As she talks, untimely pauses arrive. “Once, this Aunty told my mother it was unbecoming of a teenage girl to be playing with the soldiers’ kids and that she should fix me before I became kharaab, spoilt!” She hesitates again and I visualize her bowling hand crushing an imaginary ball.
“That made me very upset. These were my friends, my teammates. And she reduced them to nothing.”
“What did you do?” I ask.
“I went right up to that auntie’s house and gave her a piece of my mind! I don’t like fighting, but she deserved it.”
And now an image burns behind my eyes: a girl of fourteen, wagging her finger at the colonel’s wife, the old lady’s cheeks reddening with shame. How’s she going to explain this one at the Officers’ Wives Luncheon?
Captain Sana tells me another story. When she stood up to a bully who ended a game prematurely, took the equipment hostage. I picture a hefty boy now, thick forearms, returning a cricket bat back to her, shivering at the thought of having his ass handed to him by a girl. Because he’s heard what they say about her, that she’s earned her stripes at the local karate gym.

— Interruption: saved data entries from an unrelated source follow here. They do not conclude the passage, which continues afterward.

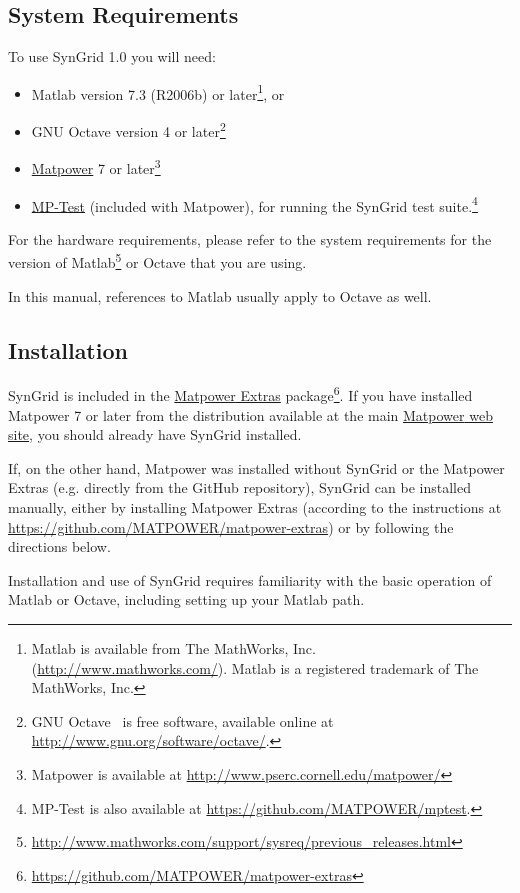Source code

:\documentclass[12pt]{article}
\newcommand{\matlab}[0]{{\sc Matlab}}
\newcommand{\matpower}[0]{{\sc Matpower}}
\newcommand{\matpowerurl}[0]{http://www.pserc.cornell.edu/matpower/}
\newcommand{\matpowerlink}[0]{\href{\matpowerurl}{\matpower{}}}
\newcommand{\matpowerextras}[0]{{\matpower{} Extras}}
\newcommand{\matpowerextrasurl}[0]{https://github.com/MATPOWER/matpower-extras}
\newcommand{\matpowerextraslink}[0]{\href{\matpowerextrasurl}{\matpowerextras{}}}
\newcommand{\mptest}[0]{{MP-Test}}
\newcommand{\mptesturl}[0]{https://github.com/MATPOWER/mptest}
\newcommand{\mptestlink}[0]{\href{\mptesturl}{\mptest{}}}
\newcommand{\syngrid}[0]{{SynGrid}}
\newcommand{\syngridver}[0]{1.0}
\numberwithin{equation}{section}
\numberwithin{table}{section}
\numberwithin{figure}{section}
\begin{document}
\subsection{System Requirements}
\label{sec:sysreq}
To use \syngrid{} \syngridver{} you will need:
\begin{itemize}
\item \matlab{}\textsuperscript{\tiny \textregistered} version 7.3 (R2006b) or later\footnote{\matlab{} is available from The MathWorks, Inc. (\url{http://www.mathworks.com/}). \matlab{} is a registered trademark of The MathWorks, Inc.}, or
\item GNU Octave version 4 or later\footnote{GNU Octave~\cite{octave} is free software, available online at \url{http://www.gnu.org/software/octave/}.}
\item \matpowerlink{} 7 or later\footnote{\matpower{} is available at \url{\matpowerurl}}
\item \mptestlink{} (included with \matpower{}), for running the \syngrid{} test suite.\footnote{\mptest{} is also available at \url{\mptesturl}.}
\end{itemize}

For the hardware requirements, please refer to the system requirements for the version of \matlab{}\footnote{\url{http://www.mathworks.com/support/sysreq/previous_releases.html}} or Octave that you are using.

In this manual, references to \matlab{} usually apply to Octave as well.

\subsection{Installation}
\label{sec:installation}

\syngrid{} is included in the \matpowerextraslink{} package\footnote{\url{\matpowerextrasurl}}. If you have installed \matpower{} 7 or later from the distribution available at the main \href{\matpowerurl}{\matpower{} web site}, you should already have \syngrid{} installed.

If, on the other hand, \matpower{} was installed without \syngrid{} or the  \matpowerextras{} (e.g. directly from the GitHub repository), \syngrid{} can be installed manually, either by installing \matpowerextras{} (according to the instructions at \url{\matpowerextrasurl}) or by following the directions below.

Installation and use of \syngrid{} requires familiarity with the basic operation of \matlab{} or Octave, including setting up your \matlab{} path.
\end{document}
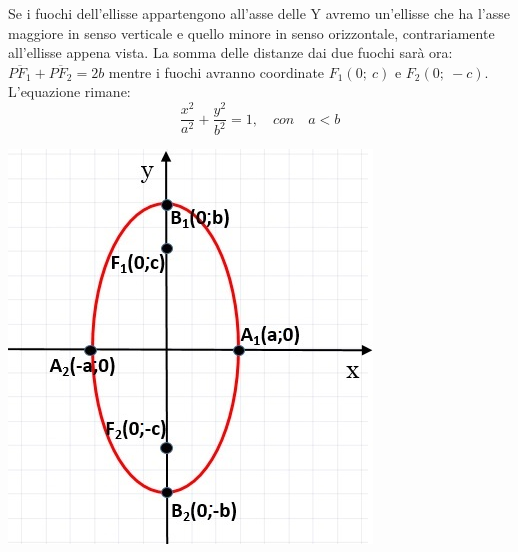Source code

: \noindent \begin{minipage}{.75\textwidth}
   Se i fuochi dell'ellisse appartengono all'asse delle Y avremo 
un'ellisse che ha l'asse maggiore in senso verticale e quello minore in 
senso orizzontale, contrariamente all'ellisse appena vista. La somma delle 
distanze dai due fuochi sarà ora: $\overline{PF_{1}}+\overline{PF_{2}}=2b$ 
mentre i fuochi avranno coordinate $ F_{1} (0;~c)$ e $ F_{2} (0;~-c)$. 
L'equazione rimane:
  \begin{equation}
  \dfrac{x^{2}}{a^{2}}+\dfrac{y^{2}}{b^{2}}=1, \quad con  \quad a<b
  \end{equation}
  
\end{minipage}
 \hspace{0.5cm}
 \begin{minipage}{.2\textwidth}
   \includegraphics[width=\textwidth]{img/ellisseassey.jpg}
\end{minipage}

It occurs to me then: I’ve been chasing the wrong story all along. The Sana Mir saga isn’t about cricket, it’s about principles. You know, that stuff that makes NFL players kneel before the flag. I then realize that Captain Sana never complains about the vacuity of infrastructure or the lack of women’s rights, nor does she damn the authorities who think that red-haired pop stars make great cricket ambassadors, and she never bemoans the lingering incompetency of her country. That zealous humility, in whose fathom she swam as a child, has taught her better: ‘unity and happiness’; nation above all. Yes, that’s the mysticism that binds her team. It’s much larger than the hero saga I’ve been chasing.
But, before I can complete this story, I am saddened by the news: Mir has been axed as captain. What’s her crime, you ask? Not compromising on principles, I assume. Sometimes, in a world like this, that’s all it takes.
So, I don’t know how this story ends, but I sure know how it begins…
Once, long ago, in a town shaped like an hourglass, there lived a girl so powerful she made miracles happen by simply dreaming.